The lines to repeat are those below from the one containing "- Advantages: easy + simple" down to the one containing "### Database replication", both included; reproduce them exactly and nothing else.

Dataset entries
━━━━━━
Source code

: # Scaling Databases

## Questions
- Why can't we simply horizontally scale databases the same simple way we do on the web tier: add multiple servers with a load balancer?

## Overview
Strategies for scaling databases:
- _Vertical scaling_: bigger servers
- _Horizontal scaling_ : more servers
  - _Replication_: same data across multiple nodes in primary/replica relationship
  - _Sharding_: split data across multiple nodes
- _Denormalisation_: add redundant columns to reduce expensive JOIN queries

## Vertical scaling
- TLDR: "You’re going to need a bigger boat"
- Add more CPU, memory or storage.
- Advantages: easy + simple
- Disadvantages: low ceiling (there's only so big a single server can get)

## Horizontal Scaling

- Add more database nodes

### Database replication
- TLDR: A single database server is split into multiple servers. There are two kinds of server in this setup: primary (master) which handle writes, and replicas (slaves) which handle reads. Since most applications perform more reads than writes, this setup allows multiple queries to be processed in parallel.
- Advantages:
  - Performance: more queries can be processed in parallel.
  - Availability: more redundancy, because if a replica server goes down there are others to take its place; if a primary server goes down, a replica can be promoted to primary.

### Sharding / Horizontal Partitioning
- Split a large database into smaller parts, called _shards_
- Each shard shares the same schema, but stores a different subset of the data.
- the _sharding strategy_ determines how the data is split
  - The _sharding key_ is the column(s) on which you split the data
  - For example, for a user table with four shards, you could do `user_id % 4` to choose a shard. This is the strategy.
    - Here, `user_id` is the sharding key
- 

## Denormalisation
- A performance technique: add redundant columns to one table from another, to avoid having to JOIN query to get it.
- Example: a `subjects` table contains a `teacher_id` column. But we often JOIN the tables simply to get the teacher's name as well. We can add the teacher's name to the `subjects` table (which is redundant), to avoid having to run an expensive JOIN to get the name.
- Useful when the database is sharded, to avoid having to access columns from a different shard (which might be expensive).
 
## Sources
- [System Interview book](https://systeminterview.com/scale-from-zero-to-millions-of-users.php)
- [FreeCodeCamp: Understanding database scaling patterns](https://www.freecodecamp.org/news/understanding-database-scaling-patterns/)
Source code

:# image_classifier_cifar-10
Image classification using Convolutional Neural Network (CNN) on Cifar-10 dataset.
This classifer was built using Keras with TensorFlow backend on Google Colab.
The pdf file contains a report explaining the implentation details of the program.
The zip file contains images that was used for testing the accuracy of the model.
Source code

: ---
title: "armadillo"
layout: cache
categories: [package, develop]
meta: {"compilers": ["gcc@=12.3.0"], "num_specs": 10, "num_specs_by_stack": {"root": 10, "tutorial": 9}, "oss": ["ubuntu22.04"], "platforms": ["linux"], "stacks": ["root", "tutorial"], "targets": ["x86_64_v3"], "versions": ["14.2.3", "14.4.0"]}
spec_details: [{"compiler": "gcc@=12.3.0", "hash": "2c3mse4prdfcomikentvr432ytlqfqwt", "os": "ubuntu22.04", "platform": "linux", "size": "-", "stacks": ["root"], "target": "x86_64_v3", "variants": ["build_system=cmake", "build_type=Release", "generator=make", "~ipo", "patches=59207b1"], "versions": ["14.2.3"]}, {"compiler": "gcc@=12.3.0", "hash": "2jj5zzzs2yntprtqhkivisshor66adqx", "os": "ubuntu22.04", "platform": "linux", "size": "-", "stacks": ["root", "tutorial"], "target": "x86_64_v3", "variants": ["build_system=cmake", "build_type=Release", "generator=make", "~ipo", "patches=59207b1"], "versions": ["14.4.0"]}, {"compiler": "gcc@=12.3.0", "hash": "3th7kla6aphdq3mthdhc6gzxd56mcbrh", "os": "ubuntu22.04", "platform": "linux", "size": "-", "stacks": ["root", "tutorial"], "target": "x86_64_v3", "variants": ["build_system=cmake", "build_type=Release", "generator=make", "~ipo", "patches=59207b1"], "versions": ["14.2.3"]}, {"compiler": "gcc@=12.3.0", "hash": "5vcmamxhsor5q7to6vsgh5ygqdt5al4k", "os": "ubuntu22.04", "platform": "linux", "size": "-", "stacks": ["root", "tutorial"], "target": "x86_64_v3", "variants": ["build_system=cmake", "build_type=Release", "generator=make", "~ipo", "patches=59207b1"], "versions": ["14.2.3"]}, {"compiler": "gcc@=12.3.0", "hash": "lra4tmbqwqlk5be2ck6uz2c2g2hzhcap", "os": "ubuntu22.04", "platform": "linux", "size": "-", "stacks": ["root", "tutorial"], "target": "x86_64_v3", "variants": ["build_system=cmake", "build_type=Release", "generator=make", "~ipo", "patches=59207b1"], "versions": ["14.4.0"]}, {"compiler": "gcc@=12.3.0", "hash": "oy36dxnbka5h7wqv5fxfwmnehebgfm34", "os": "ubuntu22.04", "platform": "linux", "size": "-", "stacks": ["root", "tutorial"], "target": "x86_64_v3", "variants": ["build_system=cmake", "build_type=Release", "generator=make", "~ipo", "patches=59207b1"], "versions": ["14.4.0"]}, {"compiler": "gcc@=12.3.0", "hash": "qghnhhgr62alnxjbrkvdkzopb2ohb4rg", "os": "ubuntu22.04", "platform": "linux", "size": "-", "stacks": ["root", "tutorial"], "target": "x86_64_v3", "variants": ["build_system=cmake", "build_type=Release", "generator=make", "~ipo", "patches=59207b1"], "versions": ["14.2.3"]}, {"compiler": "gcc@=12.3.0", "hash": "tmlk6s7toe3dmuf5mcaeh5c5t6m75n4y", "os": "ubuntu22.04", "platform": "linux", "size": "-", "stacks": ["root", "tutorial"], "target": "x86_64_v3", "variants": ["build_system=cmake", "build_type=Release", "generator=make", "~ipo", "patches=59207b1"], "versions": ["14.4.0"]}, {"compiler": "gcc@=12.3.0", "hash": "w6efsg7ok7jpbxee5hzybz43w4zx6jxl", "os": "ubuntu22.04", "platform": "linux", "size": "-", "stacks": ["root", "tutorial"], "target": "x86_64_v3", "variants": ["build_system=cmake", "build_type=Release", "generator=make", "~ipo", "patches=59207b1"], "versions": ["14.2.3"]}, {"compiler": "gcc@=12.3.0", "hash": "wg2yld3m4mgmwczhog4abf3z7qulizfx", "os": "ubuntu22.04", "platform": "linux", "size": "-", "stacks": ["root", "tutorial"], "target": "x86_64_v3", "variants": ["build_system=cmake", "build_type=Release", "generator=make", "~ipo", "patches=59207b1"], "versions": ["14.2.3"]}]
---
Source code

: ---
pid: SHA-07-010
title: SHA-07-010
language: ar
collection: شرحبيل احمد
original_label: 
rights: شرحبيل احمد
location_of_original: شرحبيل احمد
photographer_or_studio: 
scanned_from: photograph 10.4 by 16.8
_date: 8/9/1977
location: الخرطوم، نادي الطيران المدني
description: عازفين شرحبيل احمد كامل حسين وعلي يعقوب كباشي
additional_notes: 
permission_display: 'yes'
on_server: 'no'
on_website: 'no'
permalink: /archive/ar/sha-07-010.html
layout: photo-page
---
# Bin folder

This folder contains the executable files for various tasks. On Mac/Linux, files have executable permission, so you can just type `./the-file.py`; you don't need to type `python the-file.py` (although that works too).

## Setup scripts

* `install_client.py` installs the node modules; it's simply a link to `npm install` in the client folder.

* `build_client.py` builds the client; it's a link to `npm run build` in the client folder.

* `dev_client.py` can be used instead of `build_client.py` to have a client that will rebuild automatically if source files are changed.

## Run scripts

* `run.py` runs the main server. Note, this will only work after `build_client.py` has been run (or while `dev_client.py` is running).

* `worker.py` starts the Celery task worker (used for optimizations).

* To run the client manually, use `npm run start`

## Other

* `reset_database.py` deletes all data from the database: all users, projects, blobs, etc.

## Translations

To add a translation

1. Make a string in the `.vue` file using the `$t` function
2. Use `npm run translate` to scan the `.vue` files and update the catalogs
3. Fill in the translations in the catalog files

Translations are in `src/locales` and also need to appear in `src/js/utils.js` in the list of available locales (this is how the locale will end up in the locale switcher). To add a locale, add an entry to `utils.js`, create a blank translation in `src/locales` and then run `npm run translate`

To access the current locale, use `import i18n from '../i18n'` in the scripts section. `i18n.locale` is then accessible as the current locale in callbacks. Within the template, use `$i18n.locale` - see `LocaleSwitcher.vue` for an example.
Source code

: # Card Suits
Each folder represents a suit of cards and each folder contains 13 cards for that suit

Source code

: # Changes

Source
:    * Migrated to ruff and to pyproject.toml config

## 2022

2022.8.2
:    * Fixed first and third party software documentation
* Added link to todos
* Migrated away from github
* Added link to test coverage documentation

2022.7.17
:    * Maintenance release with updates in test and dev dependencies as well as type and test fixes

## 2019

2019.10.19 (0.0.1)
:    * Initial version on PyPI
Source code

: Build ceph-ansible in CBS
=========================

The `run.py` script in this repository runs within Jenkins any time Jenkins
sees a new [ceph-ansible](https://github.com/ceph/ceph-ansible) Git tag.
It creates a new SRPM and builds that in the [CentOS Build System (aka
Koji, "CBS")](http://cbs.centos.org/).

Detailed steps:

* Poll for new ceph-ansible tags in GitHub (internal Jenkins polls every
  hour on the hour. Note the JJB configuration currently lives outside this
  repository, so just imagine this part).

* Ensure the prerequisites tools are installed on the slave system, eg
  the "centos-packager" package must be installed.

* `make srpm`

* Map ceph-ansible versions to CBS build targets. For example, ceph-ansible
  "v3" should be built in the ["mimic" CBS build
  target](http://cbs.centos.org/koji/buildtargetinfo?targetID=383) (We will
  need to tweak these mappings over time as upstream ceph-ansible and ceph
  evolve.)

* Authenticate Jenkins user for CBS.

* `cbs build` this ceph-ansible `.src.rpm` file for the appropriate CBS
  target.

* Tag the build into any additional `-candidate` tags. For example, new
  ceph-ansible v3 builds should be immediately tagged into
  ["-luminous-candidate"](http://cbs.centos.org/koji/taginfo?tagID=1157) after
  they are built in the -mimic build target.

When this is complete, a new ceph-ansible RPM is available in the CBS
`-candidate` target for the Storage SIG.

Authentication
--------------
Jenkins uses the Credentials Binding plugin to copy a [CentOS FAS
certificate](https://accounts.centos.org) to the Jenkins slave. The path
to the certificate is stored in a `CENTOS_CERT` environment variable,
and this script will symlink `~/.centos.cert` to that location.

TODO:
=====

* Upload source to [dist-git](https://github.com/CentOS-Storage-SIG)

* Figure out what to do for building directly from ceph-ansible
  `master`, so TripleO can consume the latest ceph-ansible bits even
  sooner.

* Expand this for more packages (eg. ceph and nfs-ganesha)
━━━━━━
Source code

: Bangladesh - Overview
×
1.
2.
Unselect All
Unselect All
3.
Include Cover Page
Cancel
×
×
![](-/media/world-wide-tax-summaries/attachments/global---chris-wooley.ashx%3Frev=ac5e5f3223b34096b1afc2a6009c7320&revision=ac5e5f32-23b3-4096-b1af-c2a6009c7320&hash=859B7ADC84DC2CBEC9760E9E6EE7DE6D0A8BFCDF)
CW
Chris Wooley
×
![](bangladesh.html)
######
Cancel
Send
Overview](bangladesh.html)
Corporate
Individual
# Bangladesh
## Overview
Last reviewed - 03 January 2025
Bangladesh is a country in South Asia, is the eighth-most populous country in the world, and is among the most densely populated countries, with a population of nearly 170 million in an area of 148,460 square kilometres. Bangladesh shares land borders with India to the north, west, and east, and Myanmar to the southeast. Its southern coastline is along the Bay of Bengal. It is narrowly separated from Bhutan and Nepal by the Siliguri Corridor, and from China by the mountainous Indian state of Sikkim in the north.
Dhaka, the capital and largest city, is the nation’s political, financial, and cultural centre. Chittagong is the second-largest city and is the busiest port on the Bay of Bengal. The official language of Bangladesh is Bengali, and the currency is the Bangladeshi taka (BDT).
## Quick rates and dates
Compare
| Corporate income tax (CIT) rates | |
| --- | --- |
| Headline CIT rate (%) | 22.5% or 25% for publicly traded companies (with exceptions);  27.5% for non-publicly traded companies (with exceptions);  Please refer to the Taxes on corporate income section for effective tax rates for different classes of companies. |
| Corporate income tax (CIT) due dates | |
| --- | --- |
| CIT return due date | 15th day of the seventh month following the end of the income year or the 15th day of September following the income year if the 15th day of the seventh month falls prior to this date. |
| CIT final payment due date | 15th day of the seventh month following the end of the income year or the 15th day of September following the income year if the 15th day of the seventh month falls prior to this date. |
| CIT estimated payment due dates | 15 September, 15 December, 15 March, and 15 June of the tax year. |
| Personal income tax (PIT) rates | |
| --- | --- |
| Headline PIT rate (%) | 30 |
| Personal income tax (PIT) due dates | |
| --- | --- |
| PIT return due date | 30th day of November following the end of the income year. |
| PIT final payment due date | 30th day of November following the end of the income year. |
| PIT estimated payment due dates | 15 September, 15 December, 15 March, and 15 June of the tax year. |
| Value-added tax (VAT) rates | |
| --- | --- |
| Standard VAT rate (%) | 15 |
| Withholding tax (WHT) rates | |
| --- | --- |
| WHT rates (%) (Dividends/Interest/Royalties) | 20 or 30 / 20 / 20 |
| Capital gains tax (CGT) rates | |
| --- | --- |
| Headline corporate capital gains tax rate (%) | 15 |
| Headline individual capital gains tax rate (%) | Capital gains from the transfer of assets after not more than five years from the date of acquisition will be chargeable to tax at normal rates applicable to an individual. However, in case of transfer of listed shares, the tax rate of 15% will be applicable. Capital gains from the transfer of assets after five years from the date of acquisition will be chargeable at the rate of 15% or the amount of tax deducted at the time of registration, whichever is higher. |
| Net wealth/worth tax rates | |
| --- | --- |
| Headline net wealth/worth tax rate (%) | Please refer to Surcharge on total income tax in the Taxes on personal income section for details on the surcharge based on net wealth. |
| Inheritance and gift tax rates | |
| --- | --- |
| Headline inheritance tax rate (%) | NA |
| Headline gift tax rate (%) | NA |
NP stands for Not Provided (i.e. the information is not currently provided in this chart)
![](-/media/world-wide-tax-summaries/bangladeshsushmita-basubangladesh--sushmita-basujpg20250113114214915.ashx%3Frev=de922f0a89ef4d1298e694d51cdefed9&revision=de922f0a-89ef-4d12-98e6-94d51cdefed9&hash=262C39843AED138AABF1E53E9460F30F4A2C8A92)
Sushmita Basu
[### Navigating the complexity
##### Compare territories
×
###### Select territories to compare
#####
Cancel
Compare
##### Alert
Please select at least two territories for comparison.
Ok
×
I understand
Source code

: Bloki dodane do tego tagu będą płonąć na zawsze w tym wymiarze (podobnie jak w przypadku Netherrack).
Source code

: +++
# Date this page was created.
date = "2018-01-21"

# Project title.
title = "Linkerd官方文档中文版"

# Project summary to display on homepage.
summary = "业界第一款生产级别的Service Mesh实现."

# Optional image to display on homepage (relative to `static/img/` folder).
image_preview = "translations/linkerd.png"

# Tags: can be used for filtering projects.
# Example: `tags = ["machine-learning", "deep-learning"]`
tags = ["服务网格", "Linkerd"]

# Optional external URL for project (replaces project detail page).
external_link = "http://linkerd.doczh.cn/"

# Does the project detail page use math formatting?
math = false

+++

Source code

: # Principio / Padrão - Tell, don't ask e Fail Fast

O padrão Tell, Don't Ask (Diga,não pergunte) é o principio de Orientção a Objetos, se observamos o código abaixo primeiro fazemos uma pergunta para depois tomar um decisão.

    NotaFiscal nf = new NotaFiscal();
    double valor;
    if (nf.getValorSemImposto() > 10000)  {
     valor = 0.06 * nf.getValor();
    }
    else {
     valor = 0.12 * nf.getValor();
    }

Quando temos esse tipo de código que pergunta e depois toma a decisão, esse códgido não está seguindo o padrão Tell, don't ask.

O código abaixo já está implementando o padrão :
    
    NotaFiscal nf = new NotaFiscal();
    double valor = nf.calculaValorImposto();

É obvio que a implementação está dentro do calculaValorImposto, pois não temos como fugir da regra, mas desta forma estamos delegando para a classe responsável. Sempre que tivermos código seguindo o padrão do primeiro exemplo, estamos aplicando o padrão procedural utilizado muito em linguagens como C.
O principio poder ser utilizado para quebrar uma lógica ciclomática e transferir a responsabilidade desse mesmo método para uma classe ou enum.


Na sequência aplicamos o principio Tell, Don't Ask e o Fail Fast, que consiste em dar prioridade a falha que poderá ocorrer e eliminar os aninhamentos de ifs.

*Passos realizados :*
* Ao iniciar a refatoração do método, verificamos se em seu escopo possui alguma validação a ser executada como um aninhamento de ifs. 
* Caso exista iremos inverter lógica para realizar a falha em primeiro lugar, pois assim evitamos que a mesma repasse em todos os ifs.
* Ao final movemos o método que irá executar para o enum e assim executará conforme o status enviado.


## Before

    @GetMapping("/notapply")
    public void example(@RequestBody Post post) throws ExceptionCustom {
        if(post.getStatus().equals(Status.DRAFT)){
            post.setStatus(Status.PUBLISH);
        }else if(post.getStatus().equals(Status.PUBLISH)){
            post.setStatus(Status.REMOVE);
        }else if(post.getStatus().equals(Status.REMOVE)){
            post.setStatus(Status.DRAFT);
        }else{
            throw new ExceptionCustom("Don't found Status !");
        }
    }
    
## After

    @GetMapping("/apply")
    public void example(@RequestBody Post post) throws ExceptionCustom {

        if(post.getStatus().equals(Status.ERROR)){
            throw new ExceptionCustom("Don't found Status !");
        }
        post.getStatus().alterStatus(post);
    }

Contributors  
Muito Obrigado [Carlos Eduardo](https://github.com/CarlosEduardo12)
━━━━━━
REPLY TO THE EXERCISE:
- Advantages: easy + simple
- Disadvantages: low ceiling (there's only so big a single server can get)

## Horizontal Scaling

- Add more database nodes

### Database replication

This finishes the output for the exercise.